**What to produce**
Among the entries below, please repeat exactly and only the lines from the line containing "checked before rounding" to the line containing "For the uniform", both lines included.

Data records

- - - -

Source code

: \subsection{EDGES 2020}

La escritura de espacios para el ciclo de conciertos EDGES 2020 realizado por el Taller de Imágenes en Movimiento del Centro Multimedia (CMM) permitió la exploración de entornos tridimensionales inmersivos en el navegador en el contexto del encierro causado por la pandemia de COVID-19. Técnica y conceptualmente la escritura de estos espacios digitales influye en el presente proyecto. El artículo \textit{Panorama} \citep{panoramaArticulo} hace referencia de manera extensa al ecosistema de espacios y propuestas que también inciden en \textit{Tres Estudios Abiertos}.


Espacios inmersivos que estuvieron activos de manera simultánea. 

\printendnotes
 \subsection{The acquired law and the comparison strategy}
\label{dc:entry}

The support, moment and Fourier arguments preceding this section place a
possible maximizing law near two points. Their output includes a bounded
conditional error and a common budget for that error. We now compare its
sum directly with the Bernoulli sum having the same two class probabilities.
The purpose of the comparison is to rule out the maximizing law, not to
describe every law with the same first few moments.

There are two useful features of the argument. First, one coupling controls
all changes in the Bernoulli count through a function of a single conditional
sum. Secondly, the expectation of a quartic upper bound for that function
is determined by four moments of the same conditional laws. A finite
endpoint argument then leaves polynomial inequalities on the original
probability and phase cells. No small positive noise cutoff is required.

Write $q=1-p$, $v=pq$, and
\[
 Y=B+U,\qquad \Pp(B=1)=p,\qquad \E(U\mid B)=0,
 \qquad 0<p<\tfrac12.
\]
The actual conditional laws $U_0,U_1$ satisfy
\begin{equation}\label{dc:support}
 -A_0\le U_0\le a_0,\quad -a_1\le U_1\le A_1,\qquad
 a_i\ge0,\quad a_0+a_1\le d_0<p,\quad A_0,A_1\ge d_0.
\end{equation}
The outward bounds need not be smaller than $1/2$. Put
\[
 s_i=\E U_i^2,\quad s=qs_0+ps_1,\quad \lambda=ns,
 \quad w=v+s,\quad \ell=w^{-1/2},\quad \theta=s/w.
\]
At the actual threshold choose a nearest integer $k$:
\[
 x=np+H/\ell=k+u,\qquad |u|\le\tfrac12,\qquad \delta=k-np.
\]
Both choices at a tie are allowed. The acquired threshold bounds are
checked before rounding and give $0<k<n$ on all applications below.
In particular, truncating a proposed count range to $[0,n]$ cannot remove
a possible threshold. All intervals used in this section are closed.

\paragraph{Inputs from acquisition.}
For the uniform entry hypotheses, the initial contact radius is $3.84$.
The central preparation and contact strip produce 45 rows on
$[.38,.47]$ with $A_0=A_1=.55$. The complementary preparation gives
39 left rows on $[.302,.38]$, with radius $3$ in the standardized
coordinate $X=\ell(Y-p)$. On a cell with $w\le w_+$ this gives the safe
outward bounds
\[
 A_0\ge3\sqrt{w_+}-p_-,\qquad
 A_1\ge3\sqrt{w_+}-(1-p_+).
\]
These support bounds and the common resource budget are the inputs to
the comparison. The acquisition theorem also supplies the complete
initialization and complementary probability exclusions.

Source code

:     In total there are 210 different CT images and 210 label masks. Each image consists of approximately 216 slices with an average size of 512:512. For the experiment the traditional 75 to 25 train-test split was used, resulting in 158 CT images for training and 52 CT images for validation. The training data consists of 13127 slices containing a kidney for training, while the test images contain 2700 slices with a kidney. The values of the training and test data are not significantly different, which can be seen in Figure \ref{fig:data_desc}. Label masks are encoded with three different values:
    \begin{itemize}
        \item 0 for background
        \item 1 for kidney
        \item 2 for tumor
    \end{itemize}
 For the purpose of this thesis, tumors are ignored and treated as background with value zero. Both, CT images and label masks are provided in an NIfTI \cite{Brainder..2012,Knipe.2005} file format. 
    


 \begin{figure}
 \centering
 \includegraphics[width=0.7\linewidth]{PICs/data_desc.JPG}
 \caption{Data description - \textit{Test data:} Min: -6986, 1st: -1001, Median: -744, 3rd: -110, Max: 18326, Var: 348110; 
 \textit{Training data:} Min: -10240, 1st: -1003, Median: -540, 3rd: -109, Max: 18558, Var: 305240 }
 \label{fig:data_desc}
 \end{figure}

- - - -

**Answer to the exercise**
checked before rounding and give $0<k<n$ on all applications below.
In particular, truncating a proposed count range to $[0,n]$ cannot remove
a possible threshold. All intervals used in this section are closed.

\paragraph{Inputs from acquisition.}
For the uniform entry hypotheses, the initial contact radius is $3.84$.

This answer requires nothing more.